Suivant courrier datant du 9 mai 2001, le secrétaire de la division du contentieux de la direction des Contributions adressa à M. F. D. demande de compléter le dossier en produisant la procuration qui établit son mandat exprès et spécial pour l’instance introduite « étant entendu qu’une société n’est qu’une abstraction inhabile à postuler devant une juridiction des impôts ou devant le directeur des contributions ».

Suite à cette demande, la société … S.à r.l. envoya à la direction des Contributions, division du contentieux, un courrier daté au 22 mai 2001, libellé comme suit :

« Par la présente, je soussigné …, gérant de la société à responsabilité limitée … S.à r.l., donne pouvoir à Monsieur F. D., administrateur délégué de la société anonyme FIDUCIAIRE … S.A., de poursuivre l’instance de réclamation introduite contre les bulletins d’impôt des années 1996 et 1997, procédure entamée par la lettre de la Fiduciaire en date du 7 février 2001 ».

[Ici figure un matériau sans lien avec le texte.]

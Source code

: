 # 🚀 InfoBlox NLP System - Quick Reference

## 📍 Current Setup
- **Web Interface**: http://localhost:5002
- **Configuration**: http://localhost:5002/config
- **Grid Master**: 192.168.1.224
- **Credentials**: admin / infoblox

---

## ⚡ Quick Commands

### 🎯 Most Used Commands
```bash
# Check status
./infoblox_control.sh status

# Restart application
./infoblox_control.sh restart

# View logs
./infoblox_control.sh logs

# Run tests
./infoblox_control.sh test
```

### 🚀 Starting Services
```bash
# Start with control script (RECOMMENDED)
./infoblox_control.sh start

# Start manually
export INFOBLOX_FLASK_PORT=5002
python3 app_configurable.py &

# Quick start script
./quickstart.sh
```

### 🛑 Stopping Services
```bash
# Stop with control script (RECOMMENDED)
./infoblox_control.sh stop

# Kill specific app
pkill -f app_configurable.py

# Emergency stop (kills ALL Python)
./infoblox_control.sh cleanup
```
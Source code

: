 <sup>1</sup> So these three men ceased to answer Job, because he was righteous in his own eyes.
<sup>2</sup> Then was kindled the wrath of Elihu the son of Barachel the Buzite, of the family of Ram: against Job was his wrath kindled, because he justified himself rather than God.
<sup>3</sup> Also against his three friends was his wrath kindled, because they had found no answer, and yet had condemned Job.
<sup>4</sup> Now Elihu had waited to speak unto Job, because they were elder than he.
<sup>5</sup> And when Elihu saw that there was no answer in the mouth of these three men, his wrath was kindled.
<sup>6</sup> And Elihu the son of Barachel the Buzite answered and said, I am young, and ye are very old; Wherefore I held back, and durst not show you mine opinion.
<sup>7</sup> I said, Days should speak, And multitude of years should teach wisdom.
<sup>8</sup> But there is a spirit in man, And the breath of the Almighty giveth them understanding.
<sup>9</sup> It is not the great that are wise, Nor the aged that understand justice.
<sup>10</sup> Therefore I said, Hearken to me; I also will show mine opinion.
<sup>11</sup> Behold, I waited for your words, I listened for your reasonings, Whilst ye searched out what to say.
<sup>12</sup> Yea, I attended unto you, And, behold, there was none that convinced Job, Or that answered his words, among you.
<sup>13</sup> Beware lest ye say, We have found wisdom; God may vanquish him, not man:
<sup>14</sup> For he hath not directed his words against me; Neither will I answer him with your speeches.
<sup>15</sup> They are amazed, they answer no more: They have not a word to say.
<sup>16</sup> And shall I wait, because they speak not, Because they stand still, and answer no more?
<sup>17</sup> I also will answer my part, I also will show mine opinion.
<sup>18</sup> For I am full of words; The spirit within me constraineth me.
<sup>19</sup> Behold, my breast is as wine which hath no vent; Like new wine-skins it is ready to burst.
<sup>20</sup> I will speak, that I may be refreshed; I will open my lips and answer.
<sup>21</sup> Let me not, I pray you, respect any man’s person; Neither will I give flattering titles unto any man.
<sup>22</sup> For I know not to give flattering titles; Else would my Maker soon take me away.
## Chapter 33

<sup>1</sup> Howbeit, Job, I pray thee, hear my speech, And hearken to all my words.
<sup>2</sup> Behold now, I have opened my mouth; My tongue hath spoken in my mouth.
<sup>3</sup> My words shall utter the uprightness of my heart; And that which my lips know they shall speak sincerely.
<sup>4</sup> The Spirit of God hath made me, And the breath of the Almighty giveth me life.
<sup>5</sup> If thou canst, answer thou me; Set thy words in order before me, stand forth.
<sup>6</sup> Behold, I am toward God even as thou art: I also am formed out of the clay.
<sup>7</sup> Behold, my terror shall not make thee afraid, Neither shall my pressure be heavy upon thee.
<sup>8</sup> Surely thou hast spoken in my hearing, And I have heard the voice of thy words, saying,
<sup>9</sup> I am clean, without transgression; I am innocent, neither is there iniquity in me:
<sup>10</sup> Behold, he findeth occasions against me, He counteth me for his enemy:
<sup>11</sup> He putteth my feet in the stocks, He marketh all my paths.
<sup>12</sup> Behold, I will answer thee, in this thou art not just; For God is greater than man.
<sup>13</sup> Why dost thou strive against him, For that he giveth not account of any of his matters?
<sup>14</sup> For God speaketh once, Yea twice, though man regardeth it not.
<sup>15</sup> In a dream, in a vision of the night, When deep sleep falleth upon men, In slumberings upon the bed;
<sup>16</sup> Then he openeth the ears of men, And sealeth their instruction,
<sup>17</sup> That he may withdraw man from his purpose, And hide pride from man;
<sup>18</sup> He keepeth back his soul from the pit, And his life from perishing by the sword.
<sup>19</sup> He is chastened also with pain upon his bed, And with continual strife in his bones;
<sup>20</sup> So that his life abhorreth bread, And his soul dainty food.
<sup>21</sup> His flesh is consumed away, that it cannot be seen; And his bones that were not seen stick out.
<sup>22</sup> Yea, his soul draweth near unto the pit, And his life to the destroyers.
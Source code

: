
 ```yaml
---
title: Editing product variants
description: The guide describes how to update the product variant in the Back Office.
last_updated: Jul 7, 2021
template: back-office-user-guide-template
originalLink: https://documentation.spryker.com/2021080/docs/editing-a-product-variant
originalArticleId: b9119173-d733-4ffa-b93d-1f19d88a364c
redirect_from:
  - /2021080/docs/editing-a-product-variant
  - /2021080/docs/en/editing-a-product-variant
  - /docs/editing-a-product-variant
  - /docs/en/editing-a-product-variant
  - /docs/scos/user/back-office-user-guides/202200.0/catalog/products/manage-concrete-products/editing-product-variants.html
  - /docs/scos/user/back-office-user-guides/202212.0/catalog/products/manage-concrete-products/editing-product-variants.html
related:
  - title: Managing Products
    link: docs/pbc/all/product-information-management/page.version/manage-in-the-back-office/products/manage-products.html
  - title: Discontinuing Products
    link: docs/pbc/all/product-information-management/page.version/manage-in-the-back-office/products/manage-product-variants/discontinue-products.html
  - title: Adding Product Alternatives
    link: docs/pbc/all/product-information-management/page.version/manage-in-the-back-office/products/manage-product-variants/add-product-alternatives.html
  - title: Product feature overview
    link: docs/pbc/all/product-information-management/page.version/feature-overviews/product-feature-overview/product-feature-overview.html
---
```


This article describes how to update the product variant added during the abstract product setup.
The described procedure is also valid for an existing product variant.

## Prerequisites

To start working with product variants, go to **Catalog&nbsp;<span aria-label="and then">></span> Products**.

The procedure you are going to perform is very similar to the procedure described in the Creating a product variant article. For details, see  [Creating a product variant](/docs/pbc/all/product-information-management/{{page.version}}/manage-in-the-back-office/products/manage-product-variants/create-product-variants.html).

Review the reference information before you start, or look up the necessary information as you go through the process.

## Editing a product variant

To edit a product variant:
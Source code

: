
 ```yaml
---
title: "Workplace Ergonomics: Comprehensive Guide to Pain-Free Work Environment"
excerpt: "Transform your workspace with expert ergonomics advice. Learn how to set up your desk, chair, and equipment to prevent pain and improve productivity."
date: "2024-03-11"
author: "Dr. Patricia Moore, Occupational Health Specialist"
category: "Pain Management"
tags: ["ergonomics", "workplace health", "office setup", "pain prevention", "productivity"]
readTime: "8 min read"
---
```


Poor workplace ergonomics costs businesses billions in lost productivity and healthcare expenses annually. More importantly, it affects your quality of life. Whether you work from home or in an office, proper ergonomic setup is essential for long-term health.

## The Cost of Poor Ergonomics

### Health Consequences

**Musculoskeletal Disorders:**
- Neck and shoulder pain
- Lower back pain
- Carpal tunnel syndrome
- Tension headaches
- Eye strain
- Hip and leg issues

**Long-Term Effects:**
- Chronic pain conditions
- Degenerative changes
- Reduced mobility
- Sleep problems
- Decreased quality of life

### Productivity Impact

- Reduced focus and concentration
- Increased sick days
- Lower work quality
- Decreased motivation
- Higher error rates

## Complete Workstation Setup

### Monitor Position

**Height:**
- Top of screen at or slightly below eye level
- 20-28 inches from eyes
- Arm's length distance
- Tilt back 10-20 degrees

Par décision du 25 juin 2001, le directeur déclara la réclamation introduite par M. F.

D. au nom de la société … S.à r.l. irrecevable faute de qualité aux motifs suivants :

« Vu les paragraphes 107, 238 et 254 de la loi générale des impôts (AO) ;

Considérant qu’en toutes matières pour pouvoir exercer l’action d’autrui, il faut avoir reçu mandat exprès à cette fin ;

Considérant qu’en l’espèce, faute de procuration jointe à la requête, le déposant a été invité par lettre du 9 mai 2001 à justifier de son pouvoir d’agir en versant au dossier la procuration qui établit son mandat exprès et spécial pour l’instance introduite ;

qu’il n’a cependant donné aucune suite à cette invitation de régularisation de la procédure ;

qu’en conséquence l’existence d’un mandat ad litem pour l’instance introduite répondant aux conditions légales n’est pas établie ;

qu’il s’ensuit que le recours doit être déclaré irrecevable (cf. Conseil d’Etat, arrêt du 14.01.1986, n° 6514) ».

A l’encontre de cette décision directoriale, la société … S.à r.l. a fait introduire un recours en réformation par requête déposée en date du 26 septembre 2001.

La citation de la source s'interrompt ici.